Available records —

##############################

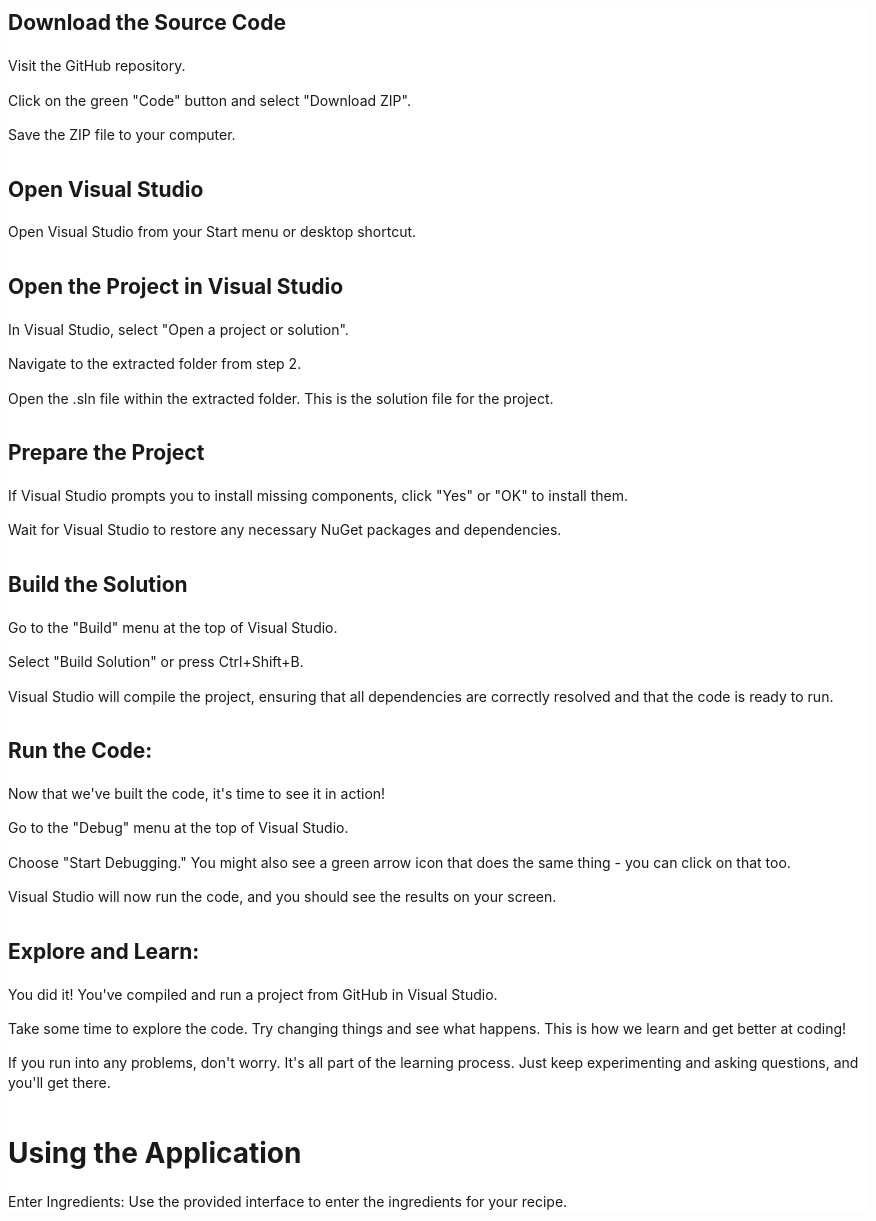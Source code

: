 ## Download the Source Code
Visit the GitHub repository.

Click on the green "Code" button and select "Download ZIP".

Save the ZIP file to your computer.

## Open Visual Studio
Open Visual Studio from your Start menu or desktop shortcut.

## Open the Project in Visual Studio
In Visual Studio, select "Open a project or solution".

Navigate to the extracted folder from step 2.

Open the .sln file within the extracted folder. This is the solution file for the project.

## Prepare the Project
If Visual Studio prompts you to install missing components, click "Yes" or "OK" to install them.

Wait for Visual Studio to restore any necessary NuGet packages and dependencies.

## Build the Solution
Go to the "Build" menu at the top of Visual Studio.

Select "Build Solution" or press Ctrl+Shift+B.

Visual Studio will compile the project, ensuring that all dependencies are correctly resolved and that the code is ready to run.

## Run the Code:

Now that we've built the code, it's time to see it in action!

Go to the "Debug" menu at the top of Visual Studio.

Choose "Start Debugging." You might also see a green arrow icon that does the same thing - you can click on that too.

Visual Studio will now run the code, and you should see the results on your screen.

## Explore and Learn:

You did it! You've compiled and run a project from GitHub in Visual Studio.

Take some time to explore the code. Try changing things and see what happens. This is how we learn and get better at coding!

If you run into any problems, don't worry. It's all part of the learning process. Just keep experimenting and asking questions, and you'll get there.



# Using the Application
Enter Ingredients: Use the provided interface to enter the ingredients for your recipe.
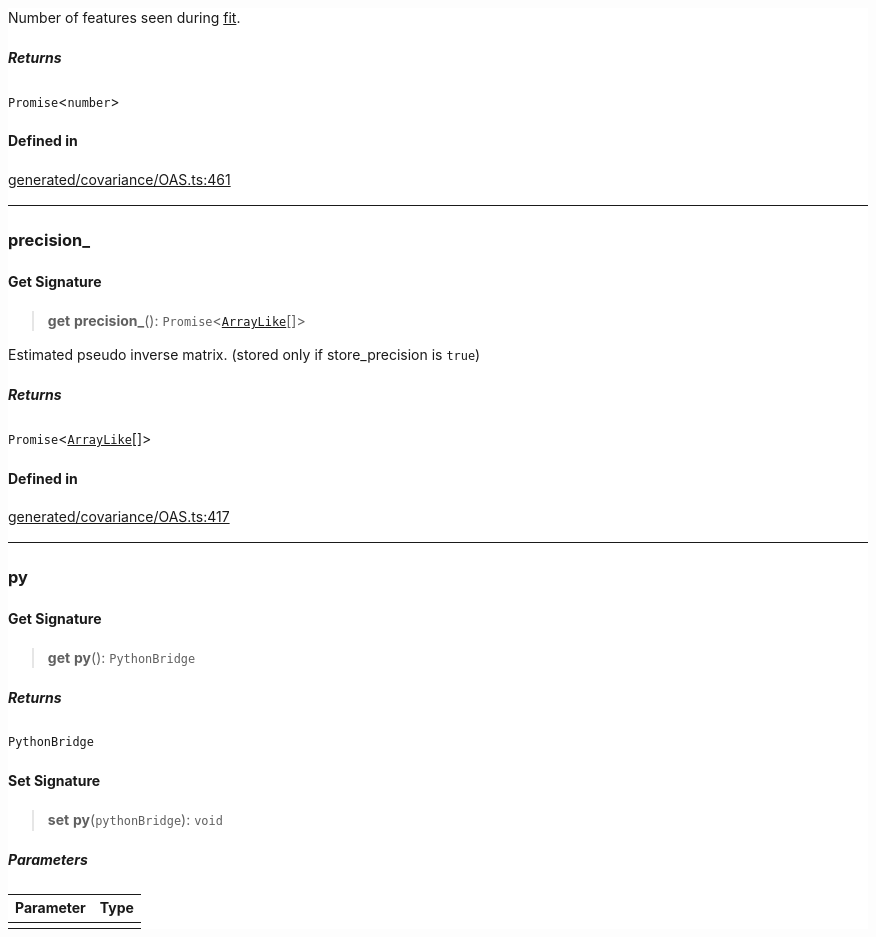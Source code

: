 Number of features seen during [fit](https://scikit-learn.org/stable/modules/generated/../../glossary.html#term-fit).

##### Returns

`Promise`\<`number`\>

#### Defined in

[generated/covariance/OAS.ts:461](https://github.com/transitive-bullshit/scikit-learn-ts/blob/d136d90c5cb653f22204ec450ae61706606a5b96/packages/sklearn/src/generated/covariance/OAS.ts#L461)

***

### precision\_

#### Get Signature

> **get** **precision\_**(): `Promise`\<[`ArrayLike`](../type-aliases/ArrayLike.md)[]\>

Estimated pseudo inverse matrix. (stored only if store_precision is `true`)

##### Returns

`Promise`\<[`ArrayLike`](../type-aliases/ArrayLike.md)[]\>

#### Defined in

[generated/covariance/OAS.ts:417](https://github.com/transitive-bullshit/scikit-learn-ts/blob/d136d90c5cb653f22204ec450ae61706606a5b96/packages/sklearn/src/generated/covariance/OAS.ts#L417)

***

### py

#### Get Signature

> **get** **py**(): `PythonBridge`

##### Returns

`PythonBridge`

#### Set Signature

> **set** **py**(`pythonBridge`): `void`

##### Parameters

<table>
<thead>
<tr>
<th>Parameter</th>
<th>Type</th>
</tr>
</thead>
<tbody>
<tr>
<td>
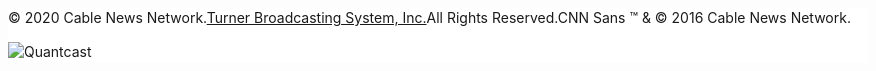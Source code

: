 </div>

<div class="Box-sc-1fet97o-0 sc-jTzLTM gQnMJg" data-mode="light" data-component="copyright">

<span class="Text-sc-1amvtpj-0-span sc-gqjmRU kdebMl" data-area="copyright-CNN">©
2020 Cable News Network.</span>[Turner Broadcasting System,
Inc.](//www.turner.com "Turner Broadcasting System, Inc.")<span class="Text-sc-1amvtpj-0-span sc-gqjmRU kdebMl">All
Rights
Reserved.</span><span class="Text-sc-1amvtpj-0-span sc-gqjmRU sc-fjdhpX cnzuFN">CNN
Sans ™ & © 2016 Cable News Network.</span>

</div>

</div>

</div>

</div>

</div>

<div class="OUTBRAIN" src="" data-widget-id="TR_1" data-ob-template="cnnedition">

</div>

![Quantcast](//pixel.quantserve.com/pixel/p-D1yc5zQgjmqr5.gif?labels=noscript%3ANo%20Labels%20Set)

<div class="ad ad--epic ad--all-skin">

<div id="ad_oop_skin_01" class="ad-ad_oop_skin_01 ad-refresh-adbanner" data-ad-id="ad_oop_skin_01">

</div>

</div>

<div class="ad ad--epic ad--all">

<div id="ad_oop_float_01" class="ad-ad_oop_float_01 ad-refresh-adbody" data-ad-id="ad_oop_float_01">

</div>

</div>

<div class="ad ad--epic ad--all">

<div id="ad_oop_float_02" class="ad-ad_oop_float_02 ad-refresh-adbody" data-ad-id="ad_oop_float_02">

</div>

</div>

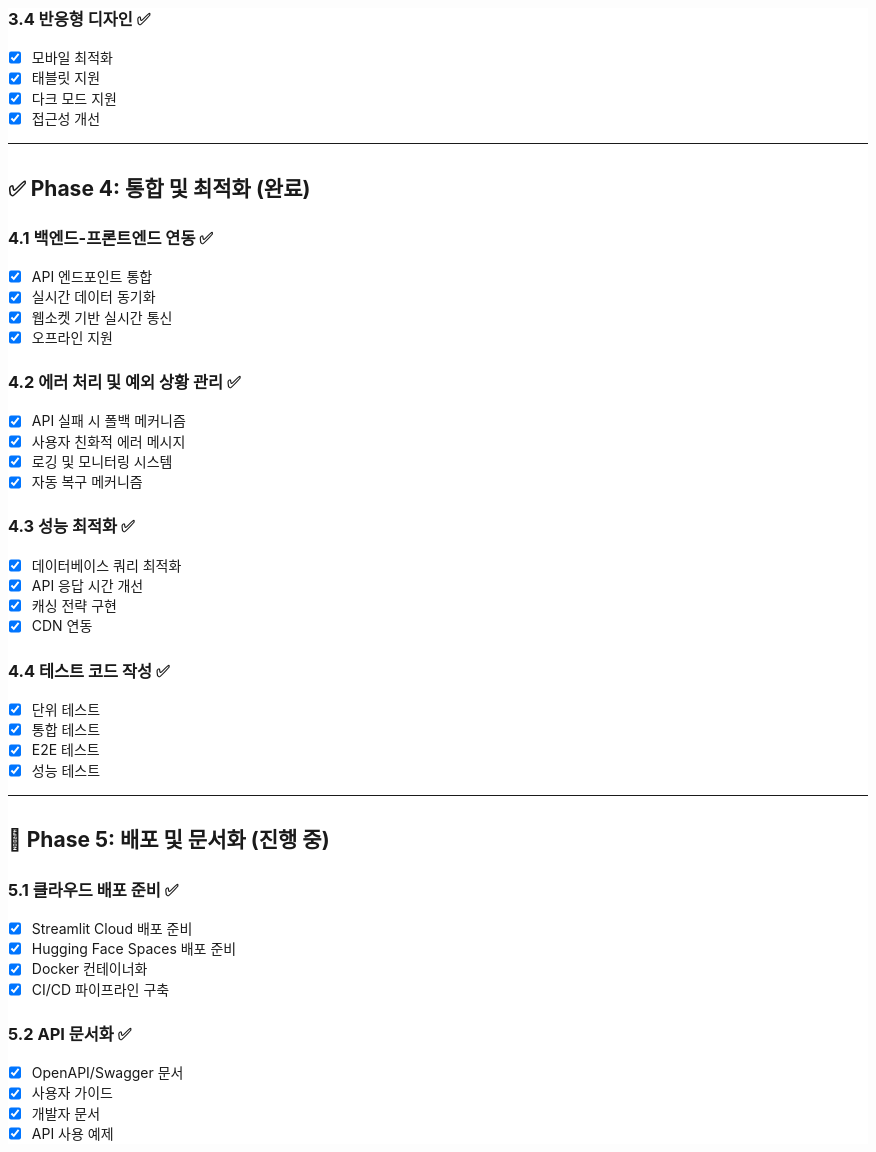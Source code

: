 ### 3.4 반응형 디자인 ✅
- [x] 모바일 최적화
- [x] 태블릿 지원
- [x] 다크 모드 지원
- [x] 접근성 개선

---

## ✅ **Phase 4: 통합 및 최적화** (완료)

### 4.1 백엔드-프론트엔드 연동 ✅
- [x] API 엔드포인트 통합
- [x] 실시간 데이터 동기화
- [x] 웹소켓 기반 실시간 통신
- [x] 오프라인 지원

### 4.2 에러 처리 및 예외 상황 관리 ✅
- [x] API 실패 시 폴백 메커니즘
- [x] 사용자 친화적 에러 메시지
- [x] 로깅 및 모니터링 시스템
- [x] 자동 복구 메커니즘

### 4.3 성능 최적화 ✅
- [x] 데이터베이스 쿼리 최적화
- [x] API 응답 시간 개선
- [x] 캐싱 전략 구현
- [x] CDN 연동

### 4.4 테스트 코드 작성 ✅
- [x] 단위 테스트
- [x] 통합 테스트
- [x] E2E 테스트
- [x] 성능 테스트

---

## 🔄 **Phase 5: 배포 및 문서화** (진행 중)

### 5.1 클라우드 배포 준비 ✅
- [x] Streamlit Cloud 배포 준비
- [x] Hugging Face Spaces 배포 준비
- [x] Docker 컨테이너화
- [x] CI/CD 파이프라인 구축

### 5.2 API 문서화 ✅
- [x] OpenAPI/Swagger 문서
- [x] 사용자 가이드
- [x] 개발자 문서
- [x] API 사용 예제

##############################

Write out, exactly, the lines of the material from the very first through the line containing "## Prepare the Project", and leave out every picture.

Result below —
Source code

: ## Download the Source Code
Visit the GitHub repository.

Click on the green "Code" button and select "Download ZIP".

Save the ZIP file to your computer.

## Open Visual Studio
Open Visual Studio from your Start menu or desktop shortcut.

## Open the Project in Visual Studio
In Visual Studio, select "Open a project or solution".

Navigate to the extracted folder from step 2.

Open the .sln file within the extracted folder. This is the solution file for the project.

## Prepare the Project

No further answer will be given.